Every line of the listing that holds the word "jpeg" should be returned.

Records to process below:

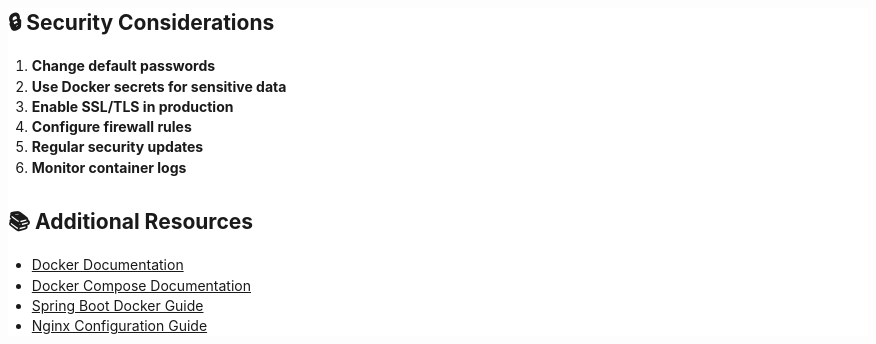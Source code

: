 ## 🔒 Security Considerations

1. **Change default passwords**
2. **Use Docker secrets for sensitive data**
3. **Enable SSL/TLS in production**
4. **Configure firewall rules**
5. **Regular security updates**
6. **Monitor container logs**

## 📚 Additional Resources

- [Docker Documentation](https://docs.docker.com/)
- [Docker Compose Documentation](https://docs.docker.com/compose/)
- [Spring Boot Docker Guide](https://spring.io/guides/gs/spring-boot-docker/)
- [Nginx Configuration Guide](https://nginx.org/en/docs/)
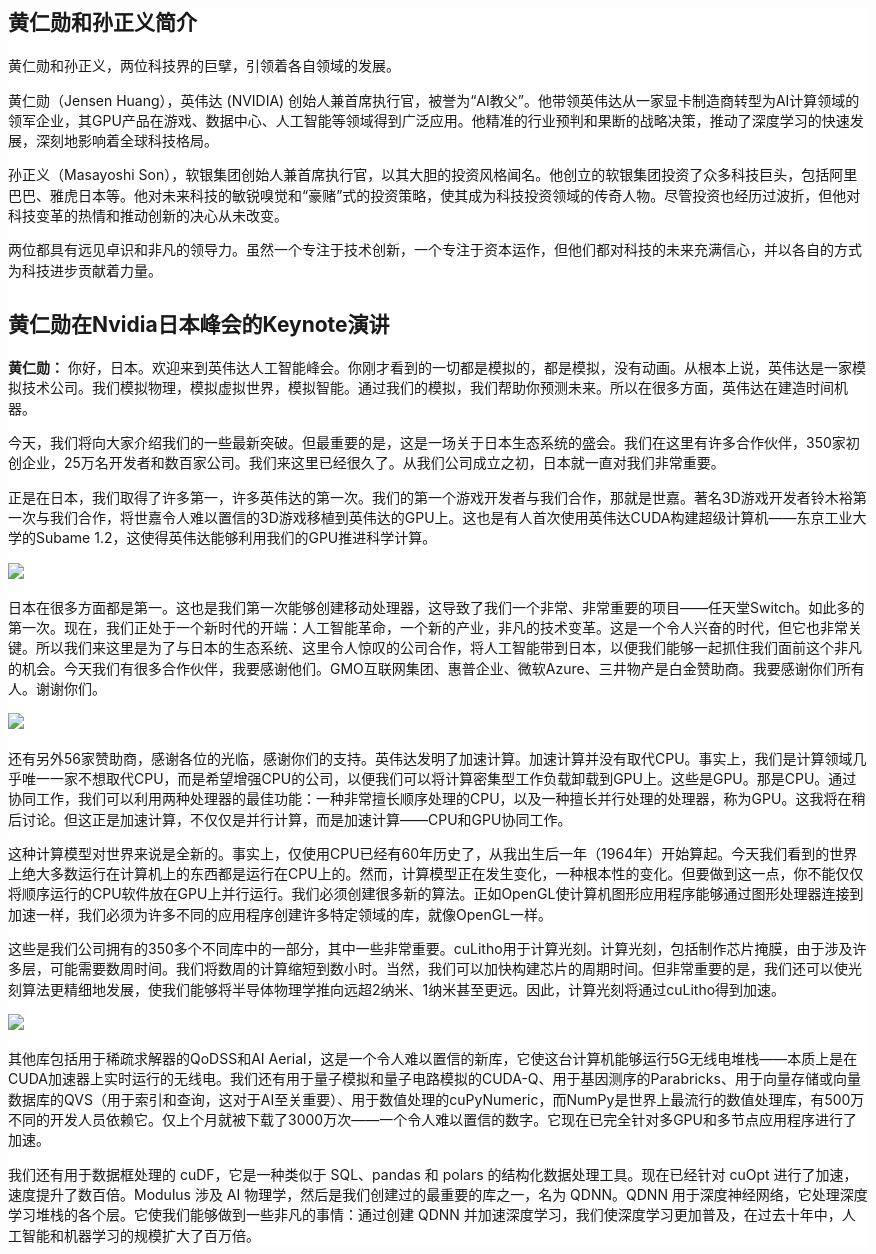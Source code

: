 ## 黄仁勋和孙正义简介

黄仁勋和孙正义，两位科技界的巨擘，引领着各自领域的发展。

黄仁勋（Jensen Huang），英伟达 (NVIDIA)
创始人兼首席执行官，被誉为“AI教父”。他带领英伟达从一家显卡制造商转型为AI计算领域的领军企业，其GPU产品在游戏、数据中心、人工智能等领域得到广泛应用。他精准的行业预判和果断的战略决策，推动了深度学习的快速发展，深刻地影响着全球科技格局。

孙正义（Masayoshi
Son），软银集团创始人兼首席执行官，以其大胆的投资风格闻名。他创立的软银集团投资了众多科技巨头，包括阿里巴巴、雅虎日本等。他对未来科技的敏锐嗅觉和“豪赌”式的投资策略，使其成为科技投资领域的传奇人物。尽管投资也经历过波折，但他对科技变革的热情和推动创新的决心从未改变。

两位都具有远见卓识和非凡的领导力。虽然一个专注于技术创新，一个专注于资本运作，但他们都对科技的未来充满信心，并以各自的方式为科技进步贡献着力量。

## 黄仁勋在Nvidia日本峰会的Keynote演讲

**黄仁勋：**
你好，日本。欢迎来到英伟达人工智能峰会。你刚才看到的一切都是模拟的，都是模拟，没有动画。从根本上说，英伟达是一家模拟技术公司。我们模拟物理，模拟虚拟世界，模拟智能。通过我们的模拟，我们帮助你预测未来。所以在很多方面，英伟达在建造时间机器。

今天，我们将向大家介绍我们的一些最新突破。但最重要的是，这是一场关于日本生态系统的盛会。我们在这里有许多合作伙伴，350家初创企业，25万名开发者和数百家公司。我们来这里已经很久了。从我们公司成立之初，日本就一直对我们非常重要。

正是在日本，我们取得了许多第一，许多英伟达的第一次。我们的第一个游戏开发者与我们合作，那就是世嘉。著名3D游戏开发者铃木裕第一次与我们合作，将世嘉令人难以置信的3D游戏移植到英伟达的GPU上。这也是有人首次使用英伟达CUDA构建超级计算机——东京工业大学的Subame
1.2，这使得英伟达能够利用我们的GPU推进科学计算。

![](https://mmbiz.qpic.cn/sz_mmbiz_jpg/ClW8NejCpBM0yn47JZIhLq6Hf967O54ibzktbybVgycfkctUfGKg8U5n5lcuPfmLreJ4C18K6xUxmU7u4wIyXLg/640?wx_fmt=jpeg&from=appmsg)

日本在很多方面都是第一。这也是我们第一次能够创建移动处理器，这导致了我们一个非常、非常重要的项目——任天堂Switch。如此多的第一次。现在，我们正处于一个新时代的开端：人工智能革命，一个新的产业，非凡的技术变革。这是一个令人兴奋的时代，但它也非常关键。所以我们来这里是为了与日本的生态系统、这里令人惊叹的公司合作，将人工智能带到日本，以便我们能够一起抓住我们面前这个非凡的机会。今天我们有很多合作伙伴，我要感谢他们。GMO互联网集团、惠普企业、微软Azure、三井物产是白金赞助商。我要感谢你们所有人。谢谢你们。

![](https://mmbiz.qpic.cn/sz_mmbiz_jpg/ClW8NejCpBM0yn47JZIhLq6Hf967O54ibqMAXTbHvApwYFuuOCTiaicJKGj8YCoObqicRaKzHl4kQx08haIlriaGicQA/640?wx_fmt=jpeg&from=appmsg)

还有另外56家赞助商，感谢各位的光临，感谢你们的支持。英伟达发明了加速计算。加速计算并没有取代CPU。事实上，我们是计算领域几乎唯一一家不想取代CPU，而是希望增强CPU的公司，以便我们可以将计算密集型工作负载卸载到GPU上。这些是GPU。那是CPU。通过协同工作，我们可以利用两种处理器的最佳功能：一种非常擅长顺序处理的CPU，以及一种擅长并行处理的处理器，称为GPU。这我将在稍后讨论。但这正是加速计算，不仅仅是并行计算，而是加速计算——CPU和GPU协同工作。

这种计算模型对世界来说是全新的。事实上，仅使用CPU已经有60年历史了，从我出生后一年（1964年）开始算起。今天我们看到的世界上绝大多数运行在计算机上的东西都是运行在CPU上的。然而，计算模型正在发生变化，一种根本性的变化。但要做到这一点，你不能仅仅将顺序运行的CPU软件放在GPU上并行运行。我们必须创建很多新的算法。正如OpenGL使计算机图形应用程序能够通过图形处理器连接到加速一样，我们必须为许多不同的应用程序创建许多特定领域的库，就像OpenGL一样。

这些是我们公司拥有的350多个不同库中的一部分，其中一些非常重要。cuLitho用于计算光刻。计算光刻，包括制作芯片掩膜，由于涉及许多层，可能需要数周时间。我们将数周的计算缩短到数小时。当然，我们可以加快构建芯片的周期时间。但非常重要的是，我们还可以使光刻算法更精细地发展，使我们能够将半导体物理学推向远超2纳米、1纳米甚至更远。因此，计算光刻将通过cuLitho得到加速。

![](https://mmbiz.qpic.cn/sz_mmbiz_jpg/ClW8NejCpBM0yn47JZIhLq6Hf967O54ibFpdV1kZFtFzoEjvHuUXldsa2aiax1KjFWXJVGAbMZXJzhaYakXuSwwA/640?wx_fmt=jpeg&from=appmsg)

其他库包括用于稀疏求解器的QoDSS和AI
Aerial，这是一个令人难以置信的新库，它使这台计算机能够运行5G无线电堆栈——本质上是在CUDA加速器上实时运行的无线电。我们还有用于量子模拟和量子电路模拟的CUDA-Q、用于基因测序的Parabricks、用于向量存储或向量数据库的QVS（用于索引和查询，这对于AI至关重要）、用于数值处理的cuPyNumeric，而NumPy是世界上最流行的数值处理库，有500万不同的开发人员依赖它。仅上个月就被下载了3000万次——一个令人难以置信的数字。它现在已完全针对多GPU和多节点应用程序进行了加速。

我们还有用于数据框处理的 cuDF，它是一种类似于 SQL、pandas 和 polars 的结构化数据处理工具。现在已经针对 cuOpt
进行了加速，速度提升了数百倍。Modulus 涉及 AI 物理学，然后是我们创建过的最重要的库之一，名为 QDNN。QDNN
用于深度神经网络，它处理深度学习堆栈的各个层。它使我们能够做到一些非凡的事情：通过创建 QDNN
并加速深度学习，我们使深度学习更加普及，在过去十年中，人工智能和机器学习的规模扩大了百万倍。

End of Records to process.

§ **Reply to the exercise**:
![](https://mmbiz.qpic.cn/sz_mmbiz_jpg/ClW8NejCpBM0yn47JZIhLq6Hf967O54ibzktbybVgycfkctUfGKg8U5n5lcuPfmLreJ4C18K6xUxmU7u4wIyXLg/640?wx_fmt=jpeg&from=appmsg)
![](https://mmbiz.qpic.cn/sz_mmbiz_jpg/ClW8NejCpBM0yn47JZIhLq6Hf967O54ibqMAXTbHvApwYFuuOCTiaicJKGj8YCoObqicRaKzHl4kQx08haIlriaGicQA/640?wx_fmt=jpeg&from=appmsg)
![](https://mmbiz.qpic.cn/sz_mmbiz_jpg/ClW8NejCpBM0yn47JZIhLq6Hf967O54ibFpdV1kZFtFzoEjvHuUXldsa2aiax1KjFWXJVGAbMZXJzhaYakXuSwwA/640?wx_fmt=jpeg&from=appmsg)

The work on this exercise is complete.